DataJoint queries are **lazy**—they build SQL expressions that execute only when you fetch data.

In [None]:
import datajoint as dj
import numpy as np

schema = dj.Schema('tutorial_queries')

In [None]:
# Define tables for this tutorial
@schema
class Subject(dj.Manual):
    definition = """
    subject_id : varchar(16)
    ---
    species : varchar(50)
    date_of_birth : date
    sex : enum('M', 'F', 'U')
    weight : float32             # grams
    """

@schema
class Experimenter(dj.Manual):
    definition = """
    experimenter_id : varchar(16)
    ---
    full_name : varchar(100)
    """

@schema
class Session(dj.Manual):
    definition = """
    -> Subject
    session_idx : uint16
    ---
    -> Experimenter
    session_date : date
    duration : float32           # minutes
    """

    class Trial(dj.Part):
        definition = """
        -> master
        trial_idx : uint16
        ---
        stimulus : varchar(50)
        response : varchar(50)
        correct : bool
        reaction_time : float32  # seconds
        """

In [None]:
# Insert sample data
import random
random.seed(42)

Experimenter.insert([
    {'experimenter_id': 'alice', 'full_name': 'Alice Smith'},
    {'experimenter_id': 'bob', 'full_name': 'Bob Jones'},
])

subjects = [
    {'subject_id': 'M001', 'species': 'Mus musculus', 'date_of_birth': '2026-01-15', 'sex': 'M', 'weight': 25.3},
    {'subject_id': 'M002', 'species': 'Mus musculus', 'date_of_birth': '2026-02-01', 'sex': 'F', 'weight': 22.1},
    {'subject_id': 'M003', 'species': 'Mus musculus', 'date_of_birth': '2026-02-15', 'sex': 'M', 'weight': 26.8},
    {'subject_id': 'R001', 'species': 'Rattus norvegicus', 'date_of_birth': '2024-01-01', 'sex': 'F', 'weight': 280.5},
]
Subject.insert(subjects)

# Insert sessions
sessions = [
    {'subject_id': 'M001', 'session_idx': 1, 'experimenter_id': 'alice', 'session_date': '2026-01-06', 'duration': 45.0},
    {'subject_id': 'M001', 'session_idx': 2, 'experimenter_id': 'alice', 'session_date': '2026-01-07', 'duration': 50.0},
    {'subject_id': 'M002', 'session_idx': 1, 'experimenter_id': 'bob', 'session_date': '2026-01-06', 'duration': 40.0},
    {'subject_id': 'M002', 'session_idx': 2, 'experimenter_id': 'bob', 'session_date': '2026-01-08', 'duration': 55.0},
    {'subject_id': 'M003', 'session_idx': 1, 'experimenter_id': 'alice', 'session_date': '2026-01-07', 'duration': 35.0},
]
Session.insert(sessions)

# Insert trials
trials = []
for s in sessions:
    for i in range(10):
        trials.append({
            'subject_id': s['subject_id'],
            'session_idx': s['session_idx'],
            'trial_idx': i + 1,
            'stimulus': random.choice(['left', 'right']),
            'response': random.choice(['left', 'right']),
            'correct': random.random() > 0.3,
            'reaction_time': random.uniform(0.2, 0.8)
        })
Session.Trial.insert(trials)

print(f"Subjects: {len(Subject())}, Sessions: {len(Session())}, Trials: {len(Session.Trial())}")

## Restriction (`&` and `-`)

Restriction filters rows based on conditions.
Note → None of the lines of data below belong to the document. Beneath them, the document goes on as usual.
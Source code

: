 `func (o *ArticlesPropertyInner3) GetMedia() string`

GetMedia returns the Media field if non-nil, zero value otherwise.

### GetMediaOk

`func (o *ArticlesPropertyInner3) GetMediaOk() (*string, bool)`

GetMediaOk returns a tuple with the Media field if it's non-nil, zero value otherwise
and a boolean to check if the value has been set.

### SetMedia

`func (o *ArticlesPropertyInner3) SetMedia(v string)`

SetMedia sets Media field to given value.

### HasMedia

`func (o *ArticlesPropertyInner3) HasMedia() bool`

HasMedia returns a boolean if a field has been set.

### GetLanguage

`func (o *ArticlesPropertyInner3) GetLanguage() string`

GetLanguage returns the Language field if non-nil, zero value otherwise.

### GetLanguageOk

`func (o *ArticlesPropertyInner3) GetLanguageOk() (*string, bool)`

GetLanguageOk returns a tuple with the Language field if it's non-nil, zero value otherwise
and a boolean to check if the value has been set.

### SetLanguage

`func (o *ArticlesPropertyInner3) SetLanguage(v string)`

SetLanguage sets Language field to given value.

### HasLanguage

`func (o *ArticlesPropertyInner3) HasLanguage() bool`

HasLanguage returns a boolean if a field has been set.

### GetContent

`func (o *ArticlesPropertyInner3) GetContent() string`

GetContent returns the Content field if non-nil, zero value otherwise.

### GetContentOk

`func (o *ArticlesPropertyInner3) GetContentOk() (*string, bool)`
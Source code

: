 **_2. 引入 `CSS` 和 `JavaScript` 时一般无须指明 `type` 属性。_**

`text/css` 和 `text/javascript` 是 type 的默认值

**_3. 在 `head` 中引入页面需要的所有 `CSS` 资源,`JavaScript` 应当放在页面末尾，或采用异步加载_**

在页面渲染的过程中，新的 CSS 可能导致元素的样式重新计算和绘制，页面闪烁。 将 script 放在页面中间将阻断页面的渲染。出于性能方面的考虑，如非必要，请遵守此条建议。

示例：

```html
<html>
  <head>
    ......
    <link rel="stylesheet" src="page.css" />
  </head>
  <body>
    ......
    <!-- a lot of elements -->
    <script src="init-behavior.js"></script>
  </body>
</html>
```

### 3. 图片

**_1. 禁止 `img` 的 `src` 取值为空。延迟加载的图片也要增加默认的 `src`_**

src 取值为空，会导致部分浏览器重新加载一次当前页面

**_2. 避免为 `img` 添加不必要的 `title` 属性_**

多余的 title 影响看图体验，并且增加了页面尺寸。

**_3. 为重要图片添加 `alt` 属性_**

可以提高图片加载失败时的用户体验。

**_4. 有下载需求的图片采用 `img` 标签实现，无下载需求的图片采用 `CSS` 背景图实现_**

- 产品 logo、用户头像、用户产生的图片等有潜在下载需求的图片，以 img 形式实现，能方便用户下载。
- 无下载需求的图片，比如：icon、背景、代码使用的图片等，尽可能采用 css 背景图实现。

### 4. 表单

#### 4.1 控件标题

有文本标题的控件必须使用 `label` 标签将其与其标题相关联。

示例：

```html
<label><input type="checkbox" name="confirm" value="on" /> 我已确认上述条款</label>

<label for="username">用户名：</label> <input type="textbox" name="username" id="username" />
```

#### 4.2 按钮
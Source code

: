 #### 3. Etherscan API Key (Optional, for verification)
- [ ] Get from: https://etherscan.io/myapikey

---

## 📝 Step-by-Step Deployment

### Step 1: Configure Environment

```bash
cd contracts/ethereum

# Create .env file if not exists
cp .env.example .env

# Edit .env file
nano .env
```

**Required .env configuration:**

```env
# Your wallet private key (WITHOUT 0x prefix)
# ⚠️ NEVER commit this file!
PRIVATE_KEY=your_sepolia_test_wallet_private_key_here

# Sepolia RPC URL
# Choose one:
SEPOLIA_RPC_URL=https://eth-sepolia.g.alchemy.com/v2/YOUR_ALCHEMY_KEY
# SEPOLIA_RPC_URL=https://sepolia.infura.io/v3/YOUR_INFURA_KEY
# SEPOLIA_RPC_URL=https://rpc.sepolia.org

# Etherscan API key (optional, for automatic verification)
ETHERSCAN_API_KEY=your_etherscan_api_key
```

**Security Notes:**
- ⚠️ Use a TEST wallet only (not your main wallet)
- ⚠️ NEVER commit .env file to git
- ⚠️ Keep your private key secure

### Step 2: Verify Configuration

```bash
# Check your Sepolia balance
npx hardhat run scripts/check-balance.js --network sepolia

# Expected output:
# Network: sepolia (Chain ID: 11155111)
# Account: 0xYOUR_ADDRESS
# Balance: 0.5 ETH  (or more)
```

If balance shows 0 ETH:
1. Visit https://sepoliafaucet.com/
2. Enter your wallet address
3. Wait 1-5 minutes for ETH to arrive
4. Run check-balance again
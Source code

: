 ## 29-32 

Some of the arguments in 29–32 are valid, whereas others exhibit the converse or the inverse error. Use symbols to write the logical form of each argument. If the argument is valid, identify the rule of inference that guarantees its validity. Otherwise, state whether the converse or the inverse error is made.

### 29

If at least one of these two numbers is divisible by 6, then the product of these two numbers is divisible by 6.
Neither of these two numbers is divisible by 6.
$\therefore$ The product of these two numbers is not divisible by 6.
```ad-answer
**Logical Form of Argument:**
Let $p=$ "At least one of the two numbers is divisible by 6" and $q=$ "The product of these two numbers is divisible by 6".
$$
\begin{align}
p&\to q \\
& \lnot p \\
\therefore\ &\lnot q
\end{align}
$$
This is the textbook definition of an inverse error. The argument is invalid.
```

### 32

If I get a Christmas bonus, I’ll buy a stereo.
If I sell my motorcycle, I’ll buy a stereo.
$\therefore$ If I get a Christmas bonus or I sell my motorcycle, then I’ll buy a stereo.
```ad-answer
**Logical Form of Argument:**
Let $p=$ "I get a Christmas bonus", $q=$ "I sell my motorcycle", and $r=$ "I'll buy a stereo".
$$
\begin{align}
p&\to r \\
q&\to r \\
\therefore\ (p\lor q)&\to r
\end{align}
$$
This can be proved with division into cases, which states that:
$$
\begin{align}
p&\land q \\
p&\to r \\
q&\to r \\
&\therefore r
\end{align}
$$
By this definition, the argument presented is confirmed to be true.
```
Use `&` to select matching rows, `-` to exclude them.

### String Conditions

SQL expressions using attribute names:

In [None]:
# Simple comparison
Subject & "weight > 25"

In [None]:
# Date comparison
Session & "session_date > '2026-01-06'"

In [None]:
# Multiple conditions with AND
Subject & "sex = 'M' AND weight > 25"

### Dictionary Conditions

Dictionaries specify exact matches:

In [None]:
# Single attribute
Subject & {'sex': 'F'}

In [None]:
# Multiple attributes (AND)
Session & {'subject_id': 'M001', 'session_idx': 1}

### Expression Conditions (Semijoin)

Restrict to rows with matching keys in another table:

In [None]:
# Subjects that have at least one session
Subject & Session

In [None]:
# Subjects without any sessions (R001 has no sessions)
Subject - Session

### Collection Conditions (OR)

Lists create OR conditions:

In [None]:
# Either of these subjects
Subject & [{'subject_id': 'M001'}, {'subject_id': 'M002'}]

### Chaining Restrictions

Sequential restrictions combine with AND:

In [None]:
# These are equivalent
result1 = Subject & "sex = 'M'" & "weight > 25"
result2 = (Subject & "sex = 'M'") & "weight > 25"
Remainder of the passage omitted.